Other components include the session servers that maintain the user’s session information. We’ll manage document access privileges through the session servers. Essentially, there will also be configuration, monitoring, pub-sub, and logging services that will handle tasks like monitoring and electing leaders in case of server failures, queueing tasks like user notifications, and logging debugging information.

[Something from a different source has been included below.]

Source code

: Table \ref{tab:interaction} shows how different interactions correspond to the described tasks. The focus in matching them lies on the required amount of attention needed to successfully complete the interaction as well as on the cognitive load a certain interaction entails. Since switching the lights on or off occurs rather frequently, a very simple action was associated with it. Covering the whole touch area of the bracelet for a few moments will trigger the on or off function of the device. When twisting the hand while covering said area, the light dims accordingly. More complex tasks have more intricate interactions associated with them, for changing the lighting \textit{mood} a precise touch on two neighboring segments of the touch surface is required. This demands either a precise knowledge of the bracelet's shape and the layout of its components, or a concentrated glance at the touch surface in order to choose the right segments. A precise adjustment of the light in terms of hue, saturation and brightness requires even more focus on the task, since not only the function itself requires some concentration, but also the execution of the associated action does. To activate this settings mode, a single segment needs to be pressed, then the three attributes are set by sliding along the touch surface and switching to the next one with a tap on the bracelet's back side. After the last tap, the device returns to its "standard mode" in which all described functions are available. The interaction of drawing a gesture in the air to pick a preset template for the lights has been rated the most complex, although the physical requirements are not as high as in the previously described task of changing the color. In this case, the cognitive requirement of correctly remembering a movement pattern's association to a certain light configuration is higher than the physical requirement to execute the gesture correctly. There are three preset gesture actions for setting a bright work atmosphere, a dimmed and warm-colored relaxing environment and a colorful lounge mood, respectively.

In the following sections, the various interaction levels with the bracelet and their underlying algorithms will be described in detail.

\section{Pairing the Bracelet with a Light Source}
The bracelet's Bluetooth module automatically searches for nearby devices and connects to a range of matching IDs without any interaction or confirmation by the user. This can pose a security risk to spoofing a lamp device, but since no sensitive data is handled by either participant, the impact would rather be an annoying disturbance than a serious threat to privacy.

Fig 1.0: A detailed design of the collaborative document editing service

Workflow

Collaborative editing and conflict resolution: Each request gets forwarded to the operations queue. This is where conflicts get resolved between different collaborators of the same document. If there are no conflicts, the data is batched and stored in the time series database via session servers. Data like videos and images get compressed for storage optimization, while characters are processed right away.
History: It’s possible to recover different versions of the document with the help of a time series database. Different versions can be compared using DIFF operations that compare the versions and identify the differences to recover older versions of the same document.
Asynchronous operations: Notifications, emails, view counts, and comments are asynchronous operations that can be queued through a pub-sub component like Kafka. The API gateway generates these requests and forwards them to the pub-sub module
Suggestions: Suggestions are in the form of the typeahead service that offers autocomplete suggestions for typically used words and phrases. The typeahead service can also extract attributes and keywords from within the document and provide suggestions to the user. Since the number of words can be high, we’ll use a NoSQL database for this purpose. In addition, most frequently used words and phrases will be stored in a caching system like Redis
Import and export documents: The application servers perform a number of important tasks, including importing and exporting documents. Application servers also convert documents from one format to another. For example, a .doc or .docx document can be converted in to .pdf or vice versa. Application servers are also responsible for feature extraction for the typeahead service.

Detailed design

Document editor

A document is a composition of characters in a specific order. Each character has a value and a positional index. The character can be a letter, a number, an enter (
), or a space. An index represents the character’s position within the ordered list of characters.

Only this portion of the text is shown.